Menurut Jamin, kasus judol yang melibatkan pegawai Komdigi sejatinya bukan hanya terjadi di Jakarta saja.
Selain itu, kasus ini juga terjadi di sebuah kementerian, sehingga ia berpendapat bahwa yang seharusnya turun tangan adalah Polri.
"(Kasus) Ini levelnya level kementerian, level kementerian itu nilainya juga saya kira sudah di atas Rp 20 miliar. Jadi, sebenarnya Kabareskrim yang turun di sini, Kapolri. Ini bencana nasional, jangan diserahkan kepada Jatanras di Polda Metro," tuturnya.
Diberitakan sebelumnya, Subdit Jatanras Direktorat Reserse Kriminal Umum Polda Metro Jaya menangkap 17 orang terkait perkara judi online (judol).
Sebanyak 10 dari 17 tersangka berlatar belakang sebagai pegawai Kementerian Komunikasi dan Digital (Komdigi) yang dulu bernama Kementerian Komunikasi dan Informatika (Kominfo). Sementara, 7 yang lainnya adalah warga sipil.

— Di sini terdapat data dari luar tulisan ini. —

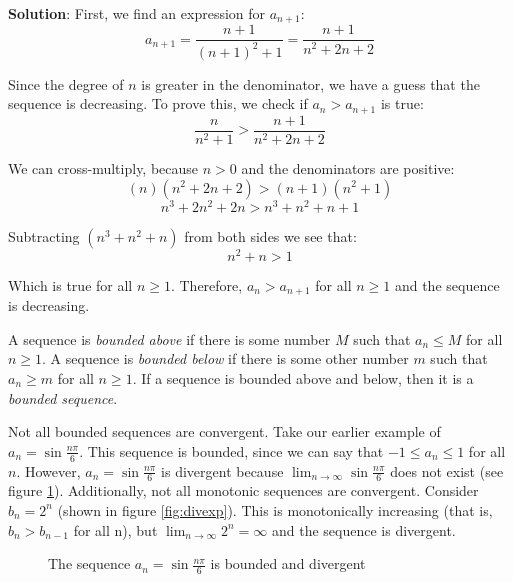 \textbf{Solution}: First, we find an expression for $a_{n+1}$:
$$a_{n + 1} = \frac{n + 1}{(n + 1)^2 + 1} = \frac{n + 1}{n^2 + 2n + 2}$$

Since the degree of $n$ is greater in the denominator, we have a guess that 
the sequence is decreasing. To prove this, we check if $a_n > a_{n+1}$ is true:
$$\frac{n}{n^2 + 1} > \frac{n + 1}{n^2 + 2n + 2}$$

We can cross-multiply, because $n > 0$ and the denominators are positive:
$$(n)(n^2 + 2n + 2) > (n+1)(n^2 + 1)$$
$$n^3 + 2n^2 + 2n > n^3 + n^2 + n + 1$$

Subtracting $(n^3 + n^2 + n)$ from both sides we see that:
$$n^2 + n > 1$$

Which is true for all $n \geq1$. Therefore, $a_n > a_{n+1}$ for all $n \geq 1$ 
and the sequence is decreasing. 

A sequence is \textit{bounded above} if there is some number $M$ such that 
$a_n \leq M$ for all $n \geq 1$. A sequence is \textit{bounded below} if 
there is some other number $m$ such that $a_n \geq m$ for all $n \geq 1$. If a 
sequence is bounded above and below, then it is a \textit{bounded sequence}. 

Not all bounded sequences are convergent. Take our earlier example of $a_n = 
\sin{\frac{n\pi}{6}}$. This sequence is bounded, since we can say that $- 1 
\leq a_n \leq 1$ for all $n$. However, $a_n = \sin{\frac{n\pi}{6}}$ is 
divergent because $\lim_{n \to \infty} \sin{\frac{n\pi}{6}}$ does not exist 
(see figure \ref{fig:divsine}). Additionally, not all monotonic sequences are 
convergent. Consider $b_n = 2^n$ (shown in figure \ref{fig:divexp}). This is 
monotonically increasing (that is, $b_n > b_{n-1}$ for all n), but $\lim_{n \to 
\infty} 2^n = \infty$ and the sequence is divergent. 

\begin{figure}
    \centering
    \caption{The sequence $a_n = \sin{\frac{n\pi}{6}}$ is bounded and divergent}
    \label{fig:divsine}
\end{figure}

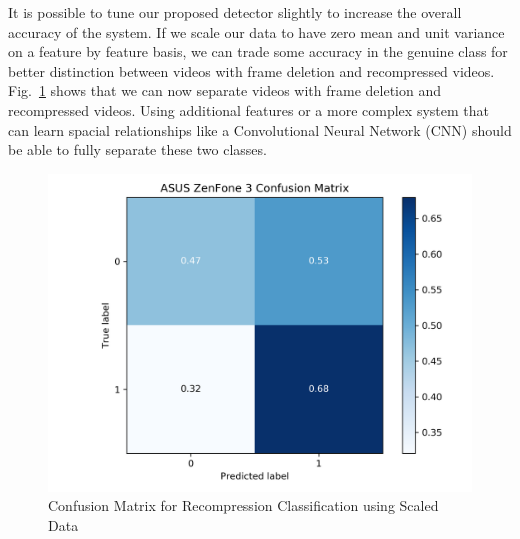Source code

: It is possible to tune our proposed detector slightly to increase the overall accuracy of the system. If we scale our data to have zero mean and unit variance on a feature by feature basis, we can trade some accuracy in the genuine class for better distinction between videos with frame deletion and recompressed videos. Fig.~\ref{scaledcm} shows that we can now separate videos with frame deletion and recompressed videos. Using additional features or a more complex system that can learn spacial relationships like a Convolutional Neural Network (CNN) should be able to fully separate these two classes.
%
\begin{figure}[htbp]
\centerline{\includegraphics[width=0.67\linewidth]{ExperimentalResults/scaled_cm.png}}
\caption{Confusion Matrix for Recompression Classification using Scaled Data}
\label{scaledcm}
\end{figure}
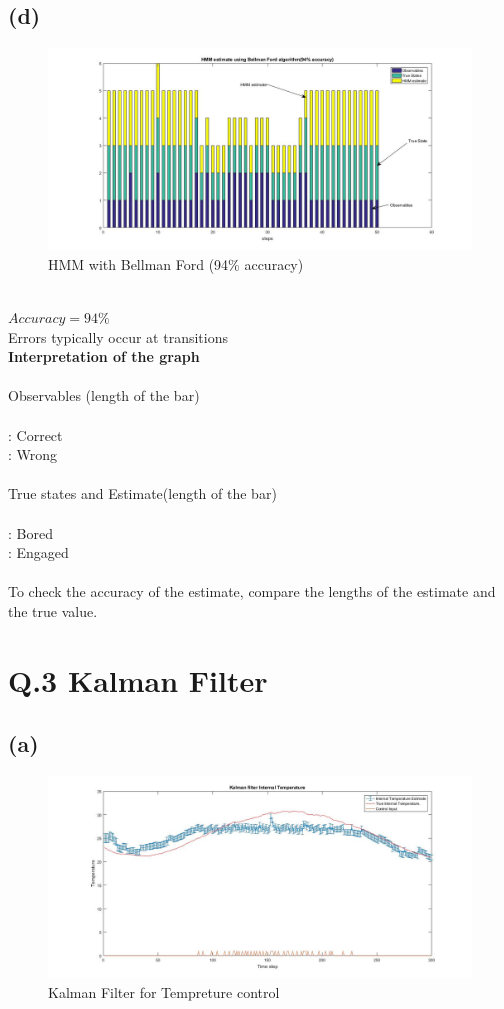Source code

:\documentclass[a4paper,11pt]{article}
\begin{document}
\subsection*{(d)}
\begin{figure}[h]
  \hspace*{-5cm}
   \includegraphics[scale=0.45]{q2_d}
   \caption{HMM with Bellman Ford (94\% accuracy)}\label{fig:q2_d}
\end{figure}
\quad \\
$Accuracy = 94\%$\\
Errors typically occur at transitions\\
\textbf{Interpretation of the graph}\\\\
Observables (length of the bar)\\\\
: Correct\\
: Wrong\\\\
True states and Estimate(length of the bar)\\\\
: Bored\\
: Engaged\\\\
To check the accuracy of the estimate, compare the lengths of the estimate and the true value.
\clearpage
\newpage
\section*{Q.3 Kalman Filter}
\subsection*{(a)}

\begin{figure}[h]
  \hspace*{-5cm}
   \includegraphics[scale=0.45]{q3_a}
   \caption{Kalman Filter for Tempreture control}\label{fig:q3}
\end{figure}
\clearpage
\newpage
\end{document}
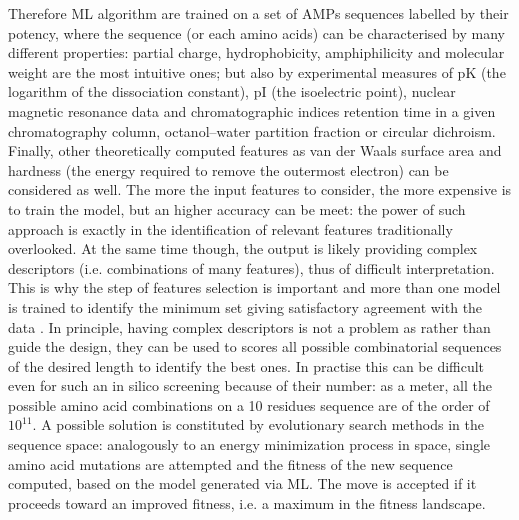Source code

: Therefore ML algorithm are trained on a set of AMPs sequences labelled by their potency, where the sequence (or each amino acids) can be characterised by many different properties: partial charge, hydrophobicity, amphiphilicity and molecular weight are the most intuitive ones; but also by experimental measures of pK (the logarithm of the dissociation constant), pI (the isoelectric point), nuclear magnetic resonance data and chromatographic indices retention time in a given chromatography column, octanol–water partition fraction or circular dichroism. Finally, other theoretically computed features as van der Waals surface area and hardness (the energy required to remove the outermost electron) can be considered as well.
%
The more the input features to consider, the more expensive is to train the model, but an higher accuracy can be meet: the power of such approach is exactly in the identification of relevant features traditionally overlooked. At the same time though, the output is likely providing complex descriptors (i.e. combinations of many features), thus of difficult interpretation. This is why the step of features selection is important and more than one model is trained to identify the minimum set giving satisfactory agreement with the data \cite{Walters2005,Gonzalez2008}.
%
In principle, having complex descriptors is not a problem as rather than guide the design, they can be used to scores all possible combinatorial sequences of the desired length to identify the best ones. In practise this can be difficult even for such an in silico screening because of their number: as a meter, all the possible amino acid combinations on a 10 residues sequence are of the order of $10^{11}$.
%
A possible solution is constituted by evolutionary search methods in the sequence space: analogously to an energy minimization process in space, single amino acid mutations are attempted and the fitness of the new sequence computed, based on the model generated via ML. The move is accepted if it proceeds toward an improved fitness, i.e. a maximum in the fitness landscape.

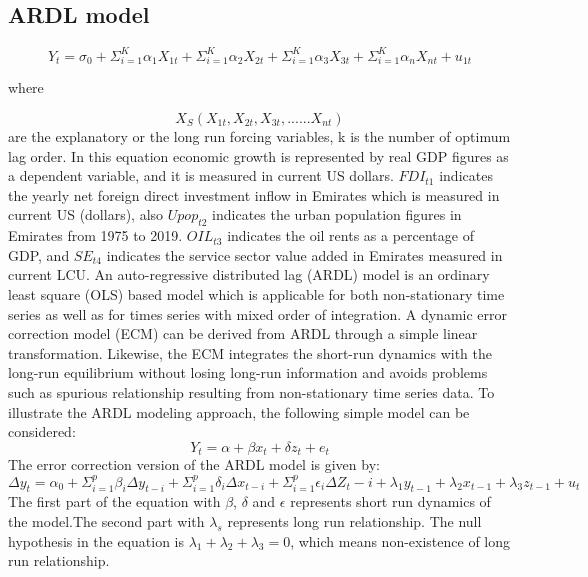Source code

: \documentclass[12pt,a4 paper,title page]{article}
\begin{document}
\subsection{ARDL model}
\begin{equation}
 Y_t = \sigma_0 + \Sigma^K _{i=1} \alpha_1 X_{1t} + \Sigma^K_{i=1} \alpha_2 X_{2t} + \Sigma^K_ {i=1} \alpha_3 X_{3t}+ \Sigma^K_{i=1} \alpha_n X_{nt} + u_{1t}   
\end{equation}
 

where

$$ X_S (X_{1t},X_{2t},X_{3t},......X_{nt}) $$
are the explanatory or the long run forcing variables, k is the number of optimum lag order.
In this equation economic growth is represented by real GDP figures as a dependent variable, and it is measured in current US dollars.
$ FDI_{t1}$ indicates the yearly net foreign direct investment inflow in Emirates which is measured in current US (dollars), 
also $Upop_{t2}$ indicates the urban population figures in Emirates from 1975 to 2019. $OIL_{t3}$ indicates the oil rents as a percentage of GDP, and $SE_{t4}$ indicates the service sector value added  in Emirates measured in current LCU.
An auto-regressive distributed lag (ARDL) model is an
ordinary least square (OLS) based model which is applicable for both non-stationary time series as well as for times series with mixed order of integration.
A dynamic error correction model (ECM) can be derived from ARDL through a simple linear transformation. Likewise, the
ECM integrates the short-run dynamics with the long-run equilibrium without losing long-run information and avoids problems such as spurious relationship resulting from non-stationary time series data.
To illustrate the ARDL modeling approach, the following simple model can be considered:
\begin{equation}
 Y_t = \alpha + \beta x_t + \delta z_t + e_t
\end{equation}
The error correction version of the ARDL model is given by:
\begin{equation}
\Delta y_t = \alpha_0 + \Sigma^p_{i=1}\beta_i\Delta y_{t-i}+\Sigma^p_{i=1}\delta_i \Delta x_{t-i} + \Sigma^p_{i=1}\epsilon_i\Delta Z_t-i + \lambda_1 y_{t-1}+\lambda_2 x_{t-1}+\lambda_3 z_{t-1} + u_t
\end{equation}
\hfill \break
The first part of the equation with $\beta$, $\delta$ and $\epsilon$ represents short run dynamics of the model.The second part with $\lambda_s$ represents long run relationship. The null hypothesis in the equation is $\lambda_1 + \lambda_2 + \lambda_3 = 0 $, which means non-existence of long run relationship. 
\end{document}
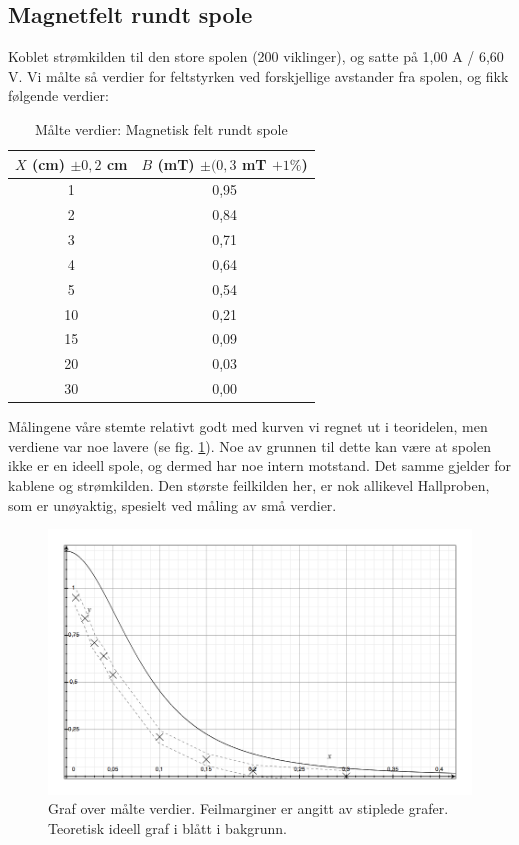 \documentclass[12pt,norsk,a4paper]{article}
\begin{document}
\subsection{Magnetfelt rundt spole}
Koblet strømkilden til den store spolen (200 viklinger), og satte på 1,00 A / 6,60 V.
Vi målte så verdier for feltstyrken ved forskjellige avstander fra spolen, og fikk følgende verdier:
\\
\begin{table}[H]
\begin{center}
	\begin{tabular}{ | c | c |}
	\hline
	$X$ (cm) $\pm0,2$ cm  & $B$ (mT) $\pm(0,3$ mT $+1\%$) \\ \hline
    1 & 0,95\\ \hline
    2 & 0,84\\ \hline
    3 & 0,71\\ \hline
    4 & 0,64\\ \hline
    5 & 0,54\\ \hline
    10 & 0,21\\ \hline
    15 & 0,09\\ \hline
    20 & 0,03\\ \hline
    30 & 0,00\\ \hline
    \hline
    \end{tabular}
    \end{center}
    \caption{Målte verdier: Magnetisk felt rundt spole}

\end{table}
Målingene våre stemte relativt godt med kurven vi regnet ut i teoridelen, men verdiene var noe lavere (se fig. \ref{fig:maalteverdier}). Noe av grunnen til dette kan være at spolen ikke er en ideell spole, og dermed har noe intern motstand. Det samme gjelder for kablene og strømkilden. Den største feilkilden her, er nok allikevel Hallproben, som er unøyaktig, spesielt ved måling av små verdier.

\begin{figure}[H]
\includegraphics[scale=0.4]{labrapport-teoridel-ligning1.jpg}
\caption{Graf over målte verdier. Feilmarginer er angitt av stiplede grafer. Teoretisk ideell graf i blått i bakgrunn. }
\label{fig:maalteverdier}
\end{figure}
\end{document}
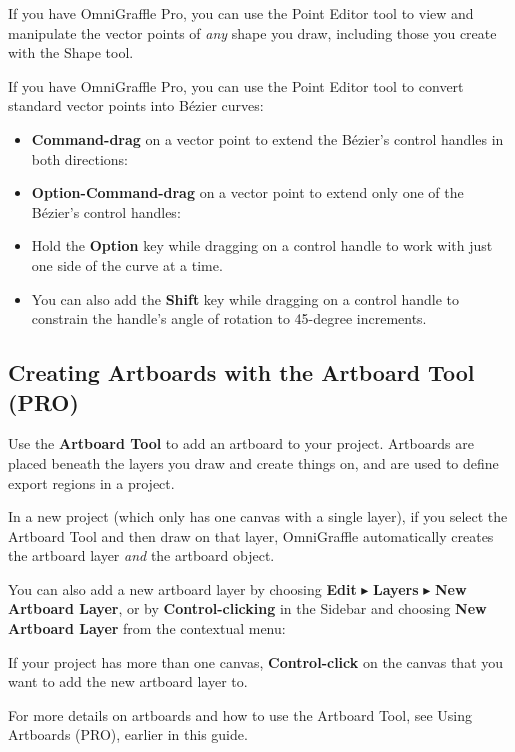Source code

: \documentclass[../main.tex]{subfiles}
\begin{document}
\begin{ogpro}
  If you have OmniGraffle Pro, you can use the Point Editor tool to view and manipulate the vector
  points of \textit{any} shape you draw, including those you create with the Shape tool.

  If you have OmniGraffle Pro, you can use the Point Editor tool to convert standard vector
  points into Bézier curves:

  \begin{itemize}
    \item \textbf{Command-drag} on a vector point to extend the Bézier's control handles in both
      directions:

    \item \textbf{Option-Command-drag} on a vector point to extend only one of the Bézier's
      control handles:

    \item Hold the \textbf{Option} key while dragging on a control handle to work with just one
      side of the curve at a time.
    \item You can also add the \textbf{Shift} key while dragging on a control handle to
      constrain the handle's angle of rotation to 45-degree increments.

  \end{itemize}
\end{ogpro}

\subsection{ Creating Artboards with the Artboard Tool
(\texorpdfstring{\textbf{PRO}}{PRO})}

\begin{ogpro}
  Use the \textbf{Artboard Tool} to add an artboard to your project. Artboards are placed beneath
  the layers you draw and create things on, and are used to define export regions in a project.

  In a new project (which only has one canvas with a single layer), if you select the Artboard
  Tool and then draw on that layer, OmniGraffle automatically creates the artboard layer
  \textit{and} the artboard object.


  You can also add a new artboard layer by choosing \textbf{Edit} $\blacktriangleright$
  \textbf{Layers} $\blacktriangleright$ \textbf{New Artboard Layer}, or by
  \textbf{Control-clicking} in the Sidebar and choosing \textbf{New Artboard Layer} from the
  contextual menu:


  If your project has more than one canvas, \textbf{Control-click} on the canvas that you want
  to add the new artboard layer to.

  For more details on artboards and how to use the Artboard Tool, see Using Artboards (PRO),
  earlier in this guide.
\end{ogpro}
\end{document}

Sementara, terdapat satu pelaku yang masih buron dan dimasukkan ke dalam daftar pencarian orang (DPO). Dia adalah A.
Kementerian Komdigi sedianya memiliki kewenangan memblokir situs judi online (judol). Namun, mereka justru memanfaatkan wewenang untuk meraup keuntungan pribadi.
Mereka melindungi ribuan situs judol dari sebuah kantor satelit yang berlokasi di Jakasetia, Bekasi Selatan, Kota Bekasi.
Sejauh ini, polisi telah menggeledah kantor satelit dan Kementerian Komdigi pada Jumat (1/11/2024). Mereka juga menggeledah dua money changer atau tempat penukaran uang.
Kantor satelit yang dikendalikan oleh tersangka berinisial AK, AJ, dan A, itu melindungi sejumlah situs judol yang telah menyetor uang tiap dua minggu sekali.
Salah satu tersangka mengungkapkan bahwa seharusnya ada 5.000 situs judi online yang diblokir. Namun, 1.000 dari 5.000 situs tersebut justru "dibina" agar tidak diblokir.
“5.000 web? Tapi yang diblokir berapa?” tanya Dirreskrimum Polda Metro Jaya Kombes Pol Wira Satya Triputra kepada tersangka saat penggeledahan kantor satelit, Jumat (1/11/2024).
“Biasanya 4.000 Pak, 1.000 sisanya dibina, dijagain supaya enggak keblokir,” jawab tersangka.